Ok I think I might regret this but I want injectors soon so here goes nothing.

I have spent a while searching but there is much conflicting advice.

Our cars should have injectors in the range 3.5 to 5 Ohms.

At least one tuner sells 2.8 ohm injectors that fit straight in.

Some people claim this fried their DME - however there are also people with fried /hot running DME's and standard injectors so this may or may not be true.

I am not fully clear on the relationship between impedance and resistance but resistance is measured in OHMs and to overcome a higher resistance you usually need to d more work so it seems to be with lower resistance the DME should have an easier time of it.

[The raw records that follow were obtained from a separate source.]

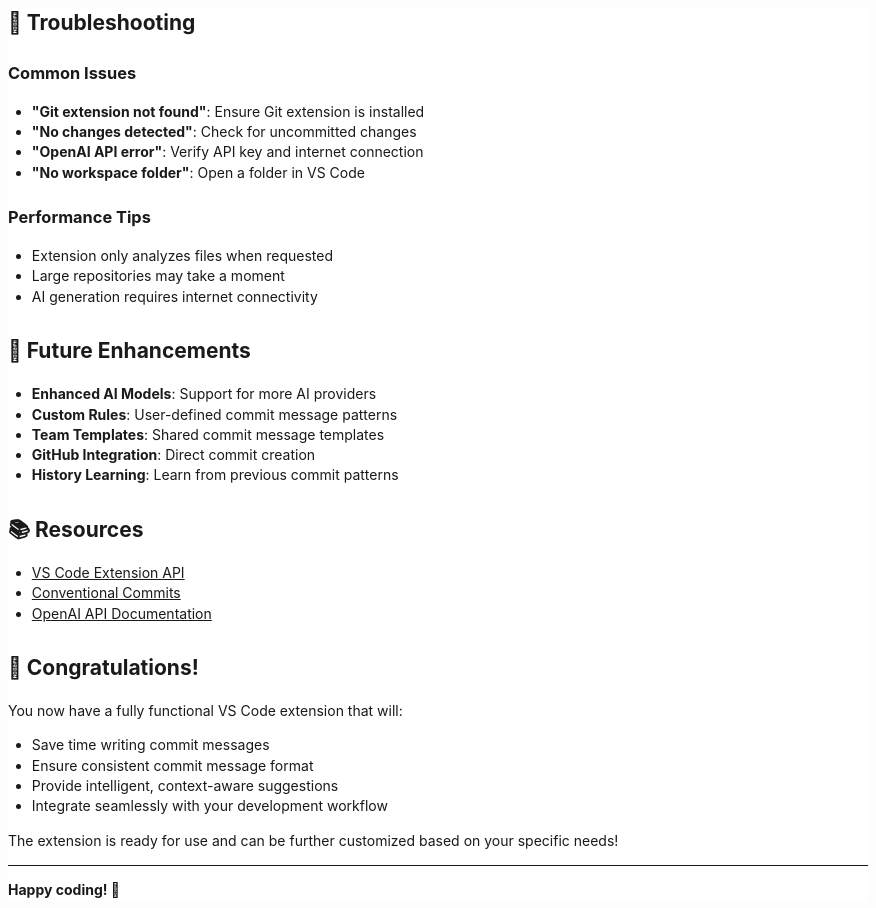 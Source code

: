 ## 🚨 Troubleshooting

### **Common Issues**
- **"Git extension not found"**: Ensure Git extension is installed
- **"No changes detected"**: Check for uncommitted changes
- **"OpenAI API error"**: Verify API key and internet connection
- **"No workspace folder"**: Open a folder in VS Code

### **Performance Tips**
- Extension only analyzes files when requested
- Large repositories may take a moment
- AI generation requires internet connectivity

## 🔮 Future Enhancements

- **Enhanced AI Models**: Support for more AI providers
- **Custom Rules**: User-defined commit message patterns
- **Team Templates**: Shared commit message templates
- **GitHub Integration**: Direct commit creation
- **History Learning**: Learn from previous commit patterns

## 📚 Resources

- [VS Code Extension API](https://code.visualstudio.com/api)
- [Conventional Commits](https://www.conventionalcommits.org/)
- [OpenAI API Documentation](https://platform.openai.com/docs)

## 🎊 Congratulations!

You now have a fully functional VS Code extension that will:
- Save time writing commit messages
- Ensure consistent commit message format
- Provide intelligent, context-aware suggestions
- Integrate seamlessly with your development workflow

The extension is ready for use and can be further customized based on your specific needs!

---

**Happy coding! 🚀**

An injector supplier states that we need high impedance resistors 12ohm but the general consesus seems to be there may be duty cycle issues with these.

2.8 is a lot closer to 3.5 than 12 is to 5 so it would seem the 2.8s would be the better match.

Ballast resistors can be added to increase the resistance of the low impedance resistors but ignoring the difficulty I have understanding how higher resistance is somehow easier to overcome for the DME I believe this involves messing with the wiring loom at some point and this could introduce unreliability.

So in my quest to understand

1) how does a lower impedance cause the DME to work harder (and if you can explain it simply, how are impedance and resistance related?)

2) How does a 12ohm injector work better than a 2.8 ohm on a system designed to work in 3.5 to 5 range.

3) Is there anyone who makes a 55lb injector that fits our car that falls within the 3.5 to 5 ohm range.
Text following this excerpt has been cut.